Hence, from past experiences, it is very much evident that the new farm laws too will only reduce the accountability of the state further and will allow the government to wash the hands off their responsibilities thereby allowing private players to take over the agricultural sector and undermining the economic and social well being of the farmers.
It is important to realize the limited role of the market and the vested interests of profit-making of the various market players now more than ever. COVID-19 has revealed the stark realities of the mismanagement on part of the government and has shown us how neoliberal policy of increasing the role of the market isn’t a sustainable practice. For us to prepare for an economically viable and sustainable life post-pandemic, coherence in the policy measures along with increasing public investment in the basic infrastructural facilities such is the need of the hour. While the Indian government has been trying to introduce various measures to strengthen the economy post COVID, the policies have been limited and somewhat in a disarray. The government instead of strengthening and increasing its support towards the economically vulnerable groups, such as marginal farmers, are introducing free-market policies and doing away with even the minimum support that they provide to the agricultural sector. Market forces do not work efficiently in such sectors because of the limited or no scope of earning profits. Hence, the government needs to stop handing over such facilities to the private sectors through tenders and contracts. Direct intervention by the government and increasing expenditures by the public sector is the only way to ensure safeguard against possible future economic crises and consequently mass suicides of farmers.
Deshpande, R. (2002). Suicide By Farmers in Karnataka. Economic and Political Weekly .
Hunt, P. (2020, December 09). Indian Farmers’ Hidden Enemy: Disaster Capitalism. The Diplomat .
Maertens, A., & Basu, K. (2010). The Concise Oxford Companion to Economics in India. New Delhi: Oxford University Press.
Moyo, J., Jha, P., & Yeros, P. (2014). Agrarian South: Journal of Political Economy. SAGE .
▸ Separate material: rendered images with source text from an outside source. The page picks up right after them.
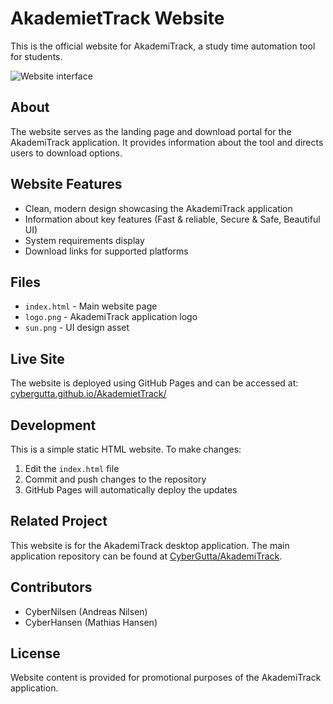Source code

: # AkademietTrack Website

This is the official website for AkademiTrack, a study time automation tool for students.

![Website interface](https://github.com/user-attachments/assets/7841f28d-f2fb-430a-ab7d-4c12f47f171b)

## About

The website serves as the landing page and download portal for the AkademiTrack application. It provides information about the tool and directs users to download options.

## Website Features

- Clean, modern design showcasing the AkademiTrack application
- Information about key features (Fast & reliable, Secure & Safe, Beautiful UI)
- System requirements display
- Download links for supported platforms

## Files

- `index.html` - Main website page
- `logo.png` - AkademiTrack application logo
- `sun.png` - UI design asset

## Live Site

The website is deployed using GitHub Pages and can be accessed at:
[cybergutta.github.io/AkademietTrack/](https://cybergutta.github.io/AkademietTrack/)

## Development

This is a simple static HTML website. To make changes:

1. Edit the `index.html` file
2. Commit and push changes to the repository
3. GitHub Pages will automatically deploy the updates

## Related Project

This website is for the AkademiTrack desktop application. The main application repository can be found at [CyberGutta/AkademiTrack](https://github.com/CyberGutta/AkademiTrack).

## Contributors

- CyberNilsen (Andreas Nilsen)
- CyberHansen (Mathias Hansen)

## License

Website content is provided for promotional purposes of the AkademiTrack application.
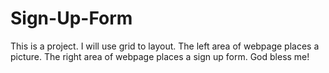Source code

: # Sign-Up-Form
This is a project.
I will use grid to layout.
The left area of webpage places a picture.
The right area of webpage places a sign up form.
God bless me!
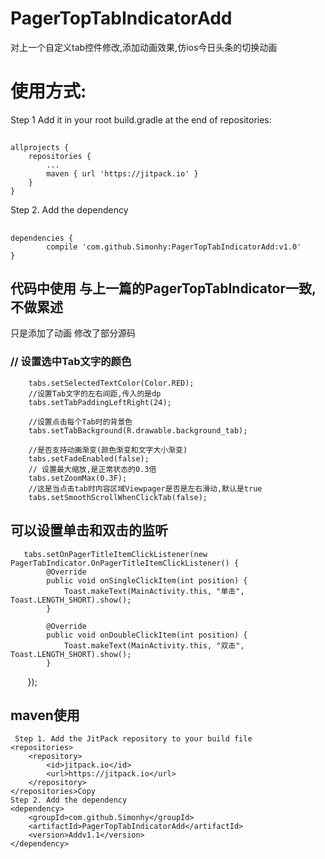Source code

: # PagerTopTabIndicatorAdd
对上一个自定义tab控件修改,添加动画效果,仿ios今日头条的切换动画
# 使用方式:
 Step 1
 Add it in your root build.gradle at the end of repositories:
## 
    allprojects {
		repositories {
			...
			maven { url 'https://jitpack.io' }
		}
	}
 Step 2. Add the dependency
## 
	dependencies {
	        compile 'com.github.Simonhy:PagerTopTabIndicatorAdd:v1.0'
	}
## 代码中使用 与上一篇的PagerTopTabIndicator一致,不做累述
   只是添加了动画 修改了部分源码
### // 设置选中Tab文字的颜色
        tabs.setSelectedTextColor(Color.RED);
        //设置Tab文字的左右间距,传入的是dp
        tabs.setTabPaddingLeftRight(24);

        //设置点击每个Tab时的背景色
        tabs.setTabBackground(R.drawable.background_tab);

        //是否支持动画渐变(颜色渐变和文字大小渐变)
        tabs.setFadeEnabled(false);
        // 设置最大缩放,是正常状态的0.3倍
        tabs.setZoomMax(0.3F);
        //这是当点击tab时内容区域Viewpager是否是左右滑动,默认是true
        tabs.setSmoothScrollWhenClickTab(false);
   ## 可以设置单击和双击的监听
       tabs.setOnPagerTitleItemClickListener(new PagerTabIndicator.OnPagerTitleItemClickListener() {
            @Override
            public void onSingleClickItem(int position) {
                Toast.makeText(MainActivity.this, "单击", Toast.LENGTH_SHORT).show();
            }

            @Override
            public void onDoubleClickItem(int position) {
                Toast.makeText(MainActivity.this, "双击", Toast.LENGTH_SHORT).show();
            }
        });
## maven使用
     Step 1. Add the JitPack repository to your build file
	<repositories>
		<repository>
		    <id>jitpack.io</id>
		    <url>https://jitpack.io</url>
		</repository>
	</repositories>Copy
    Step 2. Add the dependency
	<dependency>
	    <groupId>com.github.Simonhy</groupId>
	    <artifactId>PagerTopTabIndicatorAdd</artifactId>
	    <version>Addv1.1</version>
	</dependency>
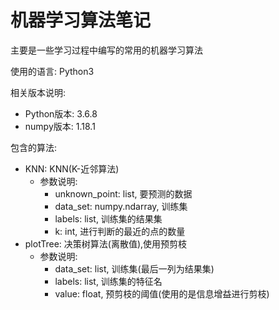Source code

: # 机器学习算法笔记
主要是一些学习过程中编写的常用的机器学习算法  

使用的语言: Python3  

相关版本说明:
- Python版本:  3.6.8  
- numpy版本: 1.18.1

包含的算法:
- KNN: KNN(K-近邻算法)
    - 参数说明:
        - unknown_point: list, 要预测的数据
        - data_set: numpy.ndarray, 训练集
        - labels: list, 训练集的结果集
        - k: int, 进行判断的最近的点的数量
- plotTree: 决策树算法(离散值),使用预剪枝
    - 参数说明:
        - data_set: list, 训练集(最后一列为结果集)
        - labels: list, 训练集的特征名
        - value: float, 预剪枝的阈值(使用的是信息增益进行剪枝)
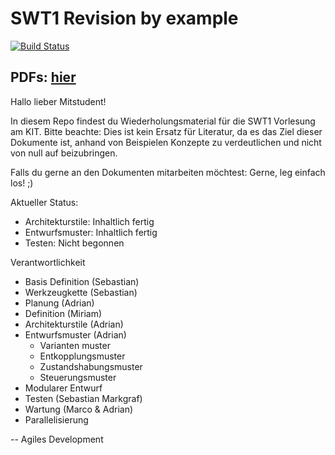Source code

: # SWT1 Revision by example

[![Build Status](https://travis-ci.org/AdrianELehmann/SWT1_Revision.svg?branch=master)](https://travis-ci.org/AdrianELehmann/SWT1_Revision)

## PDFs: [hier](https://github.com/AdrianELehmann/SWT1_Revision/releases/latest)

Hallo lieber Mitstudent!

In diesem Repo findest du Wiederholungsmaterial für die SWT1 Vorlesung am KIT. Bitte beachte: Dies ist kein Ersatz für Literatur, da es das Ziel dieser Dokumente ist, anhand von Beispielen Konzepte zu verdeutlichen und nicht von null auf beizubringen.

Falls du gerne an den Dokumenten mitarbeiten möchtest: Gerne, leg einfach los! ;)

Aktueller Status:
- Architekturstile: Inhaltlich fertig
- Entwurfsmuster: Inhaltlich fertig
- Testen: Nicht begonnen

Verantwortlichkeit
- Basis Definition (Sebastian)
- Werkzeugkette (Sebastian)
- Planung (Adrian)
- Definition (Miriam)
- Architekturstile (Adrian)
- Entwurfsmuster (Adrian)
  - Varianten muster
  - Entkopplungsmuster
  - Zustandshabungsmuster
  - Steuerungsmuster
- Modularer Entwurf
- Testen (Sebastian Markgraf)
- Wartung (Marco & Adrian)
- Parallelisierung



-- Agiles Development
Patnaik, U., Moyo, S., & Shivji, I. (2011). The Agrarian Question in the Neoliberal Era. Pambazuka Press .
Reddy, D. N., & Mishra, S. (2008). Crisis in Agriculture and Rural Distress in Post Reform India. INDIA DEVELOPMENT REPORT , 40-49.
 General tariff system is the one where there is one single tariff rate applicable for all kinds of produced goods across the country. Generally, this kind of a tariff system is posed to be more harmful.
 Quantitative restrictions are defined as specific limits on the quantity or the value of the goods to be imported or exported.
 Open general licensing is a system where the government of a country issues an export license to the domestic suppliers. Generally, these kind of licenses have minimal restrictions.